Most lawyers, regardless of their speciality, must negotiate. All interact with a wide variety of people: clients, opposing counsel, colleagues in their own firm, government departments or NGOs.

A new subject in the Melbourne Law Masters is aiming to improve participants' understanding of negotiation. Florrie Darwin, who teaches in the flagship Negotiation Workshop at Harvard Law School and taught in this year's Melbourne Law Masters program, will visit Melbourne again next year to teach the theory and practice of negotiation. 

Harvard's negotiation program has helped law students, and also lawyers, judges, government officials and business executives, to improve their understanding of negotiation and to become better negotiators. As for the workshop's standing with law students, it is the rock star of law subjects.

"Gratifyingly to us, the Negotiation Workshop at Harvard Law School is extremely popular. In the last few years the waiting list has been in the hundreds!" says Florrie.

"My sense from student feedback is that the workshop is special to students because it enhances the way that they approach one of life's most common yet most challenging activities: trying to persuade or come to an agreement with a party whose preferences may differ from your own—in other words, negotiation."

Florrie has taught the skills of negotiation at universities around the world, including the University of Freiburg, University of St.Gallen, University of Lucerne and Georgetown University Law Center. This year she brought negotiation training to Melbourne with an inaugural intensive in the Melbourne Law Masters and a presentation at the Federal Court of Australia.

Florrie says that interacting with other people is at the kernel of everyday work for legal professionals, and that improving negotiation skills can help avoid unnecessarily contentious differences.

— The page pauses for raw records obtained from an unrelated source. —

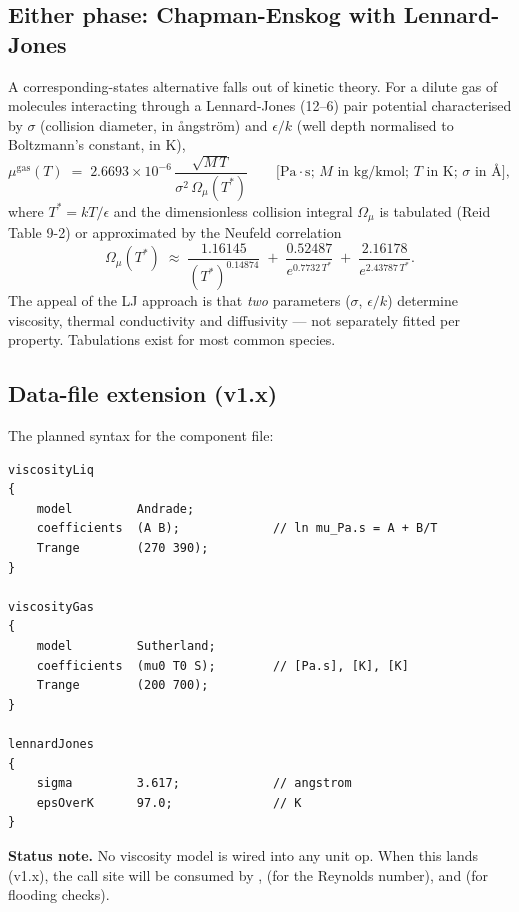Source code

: \documentclass[11pt,a4paper]{article}
\begin{document}
\subsection{Either phase: Chapman-Enskog with Lennard-Jones}

A corresponding-states alternative falls out of kinetic theory.  For
a dilute gas of molecules interacting through a Lennard-Jones (12--6)
pair potential characterised by $\sigma$ (collision diameter, in
ångström) and $\epsilon / k$ (well depth normalised to Boltzmann's
constant, in K),
\begin{equation}
   \mu^{\mathrm{gas}}(T) \;=\;
     2.6693 \times 10^{-6}\,
     \frac{\sqrt{M\,T}}{\sigma^{2}\,\Omega_{\!\mu}(T^*)}
     \qquad \text{[Pa$\cdot$s; $M$ in kg/kmol; $T$ in K; $\sigma$ in Å]},
   \label{eq:chapman-enskog}
\end{equation}
where $T^* = kT / \epsilon$ and the dimensionless collision integral
$\Omega_{\!\mu}$ is tabulated (Reid Table 9-2) or approximated by the
Neufeld correlation
\begin{equation}
   \Omega_{\!\mu}(T^*) \;\approx\; \frac{1.16145}{(T^*)^{0.14874}}
     \;+\; \frac{0.52487}{e^{0.7732\,T^*}}
     \;+\; \frac{2.16178}{e^{2.43787\,T^*}}.
\end{equation}
The appeal of the LJ approach is that \emph{two} parameters
($\sigma$, $\epsilon/k$) determine viscosity, thermal conductivity
and diffusivity --- not separately fitted per property.  Tabulations
exist for most common species.

\subsection{Data-file extension (v1.x)}

The planned syntax for the component file:
\begin{lstlisting}
viscosityLiq
{
    model         Andrade;
    coefficients  (A B);             // ln mu_Pa.s = A + B/T
    Trange        (270 390);
}

viscosityGas
{
    model         Sutherland;
    coefficients  (mu0 T0 S);        // [Pa.s], [K], [K]
    Trange        (200 700);
}

lennardJones
{
    sigma         3.617;             // angstrom
    epsOverK      97.0;              // K
}
\end{lstlisting}

\begin{tutoriallink}
\textbf{Status note.}  No viscosity model is wired into any unit
op.  When this lands (v1.x), the call site will be
 consumed by
,  (for the Reynolds number), and
 (for flooding checks).
\end{tutoriallink}
\end{document}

"If lawyers simply recognize that their interactions with their clients, for example, ARE negotiations, and if they prepare for them as they would for any negotiation in a systematic way, there will be fewer disgruntled clients and exasperated lawyers."

Preparing for a negotiation, engaging others in joint problem solving, selecting appropriate strategies when negotiations go off track: these are just some of the skills to be taught in the 2015 Masters subject, Negotiation Skills.

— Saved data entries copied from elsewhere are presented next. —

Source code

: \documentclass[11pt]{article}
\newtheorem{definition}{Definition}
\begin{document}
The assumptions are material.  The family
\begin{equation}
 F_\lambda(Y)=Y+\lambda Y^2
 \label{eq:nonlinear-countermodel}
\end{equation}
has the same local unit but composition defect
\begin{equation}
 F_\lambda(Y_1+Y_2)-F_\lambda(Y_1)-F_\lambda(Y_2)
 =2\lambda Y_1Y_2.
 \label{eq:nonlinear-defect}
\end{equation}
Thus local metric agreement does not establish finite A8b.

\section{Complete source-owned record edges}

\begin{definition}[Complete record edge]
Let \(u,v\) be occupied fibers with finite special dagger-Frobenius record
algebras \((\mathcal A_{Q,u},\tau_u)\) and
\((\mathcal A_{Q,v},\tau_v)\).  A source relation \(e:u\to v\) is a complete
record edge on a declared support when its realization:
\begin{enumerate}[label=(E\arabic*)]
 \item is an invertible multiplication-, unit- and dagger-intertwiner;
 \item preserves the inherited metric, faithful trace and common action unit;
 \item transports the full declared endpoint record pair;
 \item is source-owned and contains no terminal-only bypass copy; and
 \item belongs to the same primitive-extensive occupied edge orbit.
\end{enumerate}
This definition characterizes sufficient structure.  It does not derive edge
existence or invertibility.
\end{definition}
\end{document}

The assumption that in order to be effective a negotiator needs to persuade with skilful arguments is one that Florrie is quick to dispel. Rather, empathy or the ability to see a situation from another's perspective is the key quality she recommends for a lawyer's skill set.

"Except in certain formal situations — such as preparing a brief in litigation — I would suggest that clever arguments are not what persuade others…What is effective for persuasion is understanding what's important to the other party or parties — What do they need? What do they want to avoid? What do they care about? — and coming up with possibilities for trade-offs that benefit both parties as well as possible. If you can't identify how a proposal you make will satisfy the other side's needs, it's unlikely that you'll be persuasive."

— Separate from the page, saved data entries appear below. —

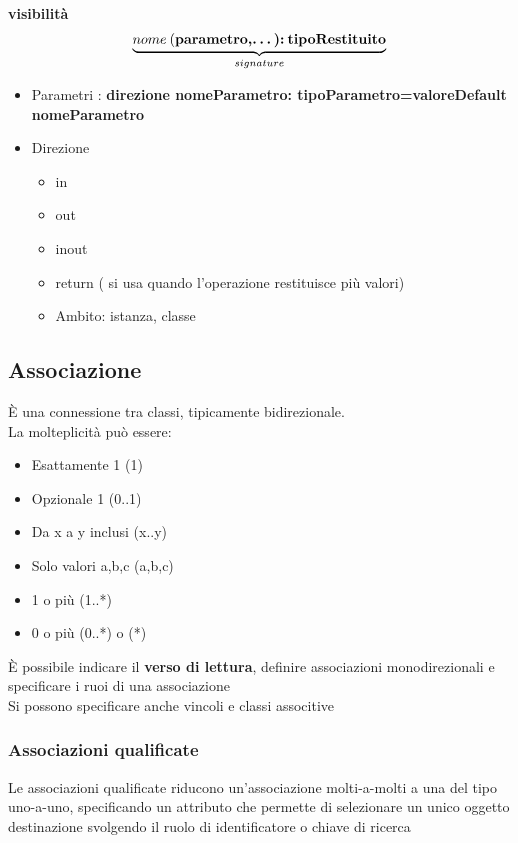 \documentclass{report}
\begin{document}
                \textbf{visibilità} $$\underbrace{nome\:(\textbf{parametro,\dots):}\:\textbf{tipoRestituito}}_{signature} $$ 
                \begin{itemize}
                    \item Parametri : \textbf{direzione nomeParametro: tipoParametro=valoreDefault} \textbf{nomeParametro}
                    \item Direzione
                        \begin{itemize}
                            \item in
                            \item out
                            \item inout
                            \item return ( si usa quando l'operazione restituisce più valori)
                    \item Ambito: istanza, classe
                        \end{itemize}
                \end{itemize}
            \subsection{Associazione}
                È una connessione tra classi, tipicamente bidirezionale.
                \\
                La molteplicità può essere:
                \begin{itemize}
                    \item Esattamente 1 (1)
                    \item Opzionale 1 (0..1)
                    \item Da x a y inclusi (x..y)
                    \item Solo valori a,b,c (a,b,c)
                    \item 1 o più (1..*)
                    \item 0 o più (0..*) o (*)
                \end{itemize}
                È possibile indicare il \textbf{verso di lettura}, definire associazioni monodirezionali e specificare i ruoi di una associazione 
                \\
                Si possono specificare anche vincoli e classi associtive 
                \subsubsection{Associazioni qualificate}
                    Le associazioni qualificate riducono un'associazione molti-a-molti a una del tipo uno-a-uno, specificando un attributo che permette di selezionare un unico oggetto destinazione svolgendo il ruolo di identificatore o chiave di ricerca 
\end{document}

"So the critical change in thinking is to shift from viewing negotiation as a fight or contest, won by manipulation and power, to treating it as a joint problem-solving activity, where an agreement is based on finding the most efficient and valuable way of satisfying all the parties' interests."

Florrie is looking forward to returning to Melbourne to share negotiation techniques with new audiences. "I fell totally in love with the city. Even after a short stay, it's easy to understand why Melbourne leads so many lists of the world's best cities to live in!"